An action involving the interpretation of a statute is an action at law, which we review de novo. Town of Summerville v. City of North Charleston, 378 S.C. 107, 110, 662 S.E.2d 40, 41 (2008). We agree with the trial judge that the NET agreement meets the requirements of section 23–1–210. First, the concerned municipalities and county entered into a written agreement to create multijurisdictional law enforcement authority. Second, the agreement complies with the requirements of 23–1–210, such as stating the employment conditions and maintaining compensation from permanent employment. Finally, the officers acting with the NET were transferred to it on a temporary basis.

Nevertheless, Burgess argues the agreement fails to provide jurisdiction under 23–1–210 for two reasons. First, Burgess argues “Gilliam was not temporarily transferred but rather he was involved in an investigation focused on a case and location.” We disagree. Even if Gilliam had been transferred for only this one investigation, it was still a temporary transfer. Second, Burgess argues the Batesburg–Leesville police chief who signed the agreement lacked the authority to enter into it under section 23–1–210. We agree with the trial judge's determination that nothing in the statute “would prohibit either a county or a municipality or a town from authorizing in some way the chief of police or the sheriff to enter into such agreements.” The Batesburg/Leesville police chief informed the town council of the agreement before its execution, and the council gave him the authority to enter into it.

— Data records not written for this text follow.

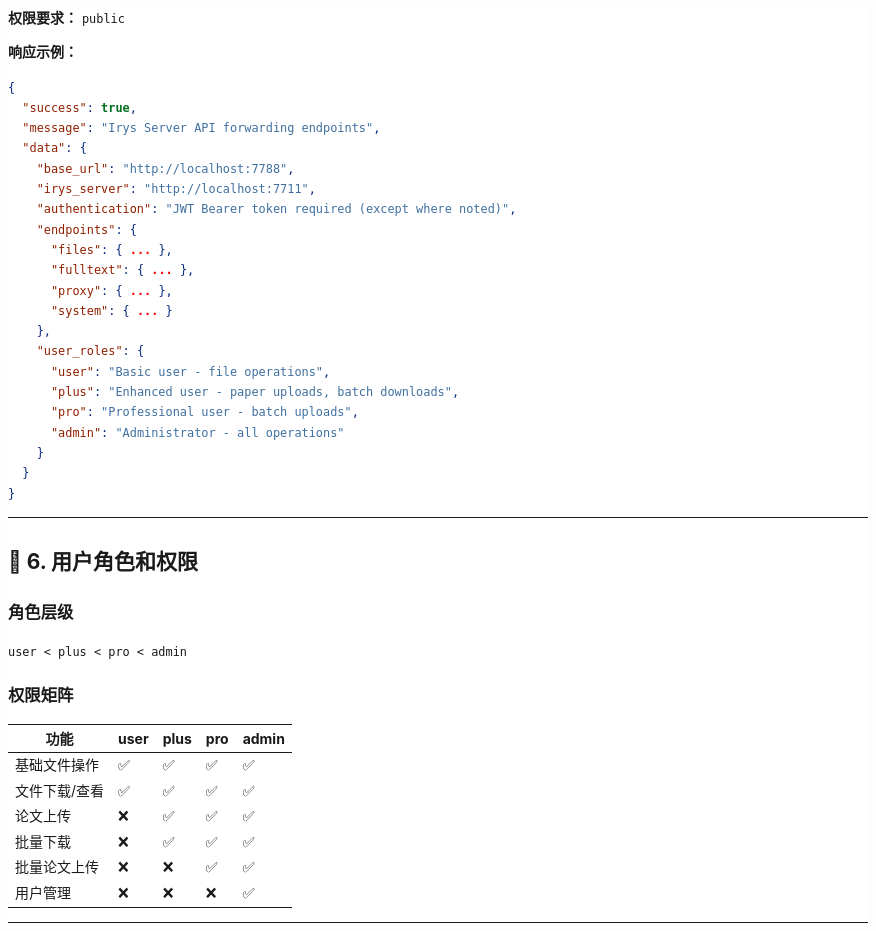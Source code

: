**权限要求：** `public`

**响应示例：**
```json
{
  "success": true,
  "message": "Irys Server API forwarding endpoints",
  "data": {
    "base_url": "http://localhost:7788",
    "irys_server": "http://localhost:7711",
    "authentication": "JWT Bearer token required (except where noted)",
    "endpoints": {
      "files": { ... },
      "fulltext": { ... },
      "proxy": { ... },
      "system": { ... }
    },
    "user_roles": {
      "user": "Basic user - file operations",
      "plus": "Enhanced user - paper uploads, batch downloads",
      "pro": "Professional user - batch uploads", 
      "admin": "Administrator - all operations"
    }
  }
}
```

---

## 👥 **6. 用户角色和权限**

### **角色层级**
```
user < plus < pro < admin
```

### **权限矩阵**

| 功能 | user | plus | pro | admin |
|------|------|------|-----|-------|
| 基础文件操作 | ✅ | ✅ | ✅ | ✅ |
| 文件下载/查看 | ✅ | ✅ | ✅ | ✅ |
| 论文上传 | ❌ | ✅ | ✅ | ✅ |
| 批量下载 | ❌ | ✅ | ✅ | ✅ |
| 批量论文上传 | ❌ | ❌ | ✅ | ✅ |
| 用户管理 | ❌ | ❌ | ❌ | ✅ |

---
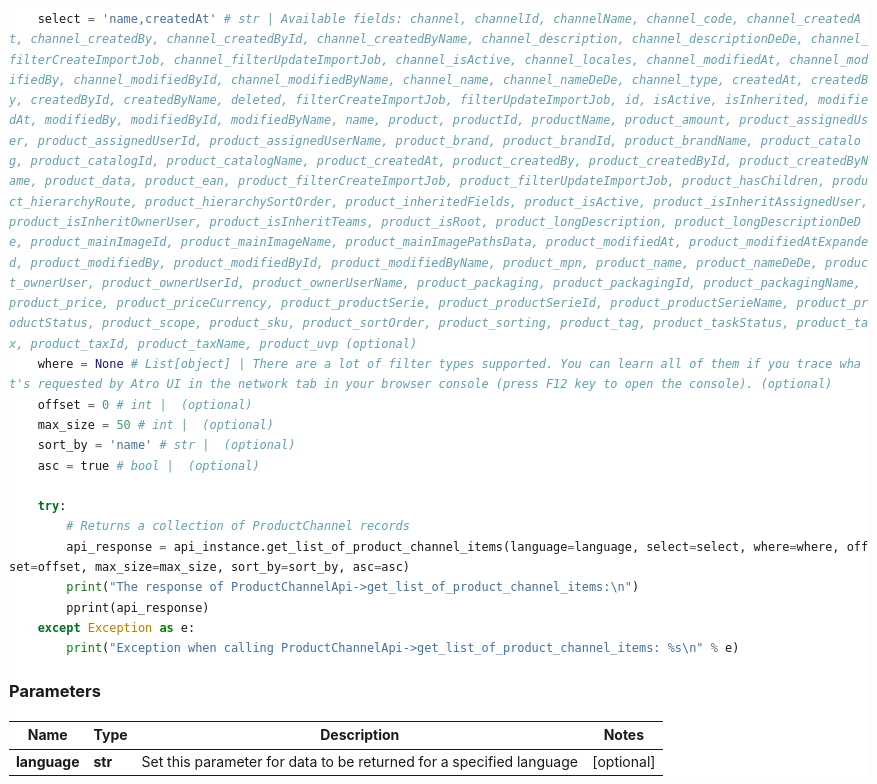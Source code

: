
 ```python
    select = 'name,createdAt' # str | Available fields: channel, channelId, channelName, channel_code, channel_createdAt, channel_createdBy, channel_createdById, channel_createdByName, channel_description, channel_descriptionDeDe, channel_filterCreateImportJob, channel_filterUpdateImportJob, channel_isActive, channel_locales, channel_modifiedAt, channel_modifiedBy, channel_modifiedById, channel_modifiedByName, channel_name, channel_nameDeDe, channel_type, createdAt, createdBy, createdById, createdByName, deleted, filterCreateImportJob, filterUpdateImportJob, id, isActive, isInherited, modifiedAt, modifiedBy, modifiedById, modifiedByName, name, product, productId, productName, product_amount, product_assignedUser, product_assignedUserId, product_assignedUserName, product_brand, product_brandId, product_brandName, product_catalog, product_catalogId, product_catalogName, product_createdAt, product_createdBy, product_createdById, product_createdByName, product_data, product_ean, product_filterCreateImportJob, product_filterUpdateImportJob, product_hasChildren, product_hierarchyRoute, product_hierarchySortOrder, product_inheritedFields, product_isActive, product_isInheritAssignedUser, product_isInheritOwnerUser, product_isInheritTeams, product_isRoot, product_longDescription, product_longDescriptionDeDe, product_mainImageId, product_mainImageName, product_mainImagePathsData, product_modifiedAt, product_modifiedAtExpanded, product_modifiedBy, product_modifiedById, product_modifiedByName, product_mpn, product_name, product_nameDeDe, product_ownerUser, product_ownerUserId, product_ownerUserName, product_packaging, product_packagingId, product_packagingName, product_price, product_priceCurrency, product_productSerie, product_productSerieId, product_productSerieName, product_productStatus, product_scope, product_sku, product_sortOrder, product_sorting, product_tag, product_taskStatus, product_tax, product_taxId, product_taxName, product_uvp (optional)
    where = None # List[object] | There are a lot of filter types supported. You can learn all of them if you trace what's requested by Atro UI in the network tab in your browser console (press F12 key to open the console). (optional)
    offset = 0 # int |  (optional)
    max_size = 50 # int |  (optional)
    sort_by = 'name' # str |  (optional)
    asc = true # bool |  (optional)

    try:
        # Returns a collection of ProductChannel records
        api_response = api_instance.get_list_of_product_channel_items(language=language, select=select, where=where, offset=offset, max_size=max_size, sort_by=sort_by, asc=asc)
        print("The response of ProductChannelApi->get_list_of_product_channel_items:\n")
        pprint(api_response)
    except Exception as e:
        print("Exception when calling ProductChannelApi->get_list_of_product_channel_items: %s\n" % e)
```



### Parameters

Name | Type | Description  | Notes
------------- | ------------- | ------------- | -------------
 **language** | **str**| Set this parameter for data to be returned for a specified language | [optional]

The supreme court's recent opinion in State v. Boswell, 391 S.C. 592, 707 S.E.2d 265 (2011), does not change this analysis. In Boswell, the court applied section 23–20–50(A) of the South Carolina Code (2007) to a multijurisdictional agreement entered into between the Calhoun County and Lexington County Sheriffs' Departments pursuant to the Law Enforcement Assistance and Support Act.4 Id. at 601–03, 707 S.E.2d at 270–71. The court held the agreement was invalid because it was “not voted on by the county council” as required by section 23–20–50(A) of the Act. Id. at 602, 707 S.E.2d at 270.

Burgess did not argue to the trial court and does not argue on...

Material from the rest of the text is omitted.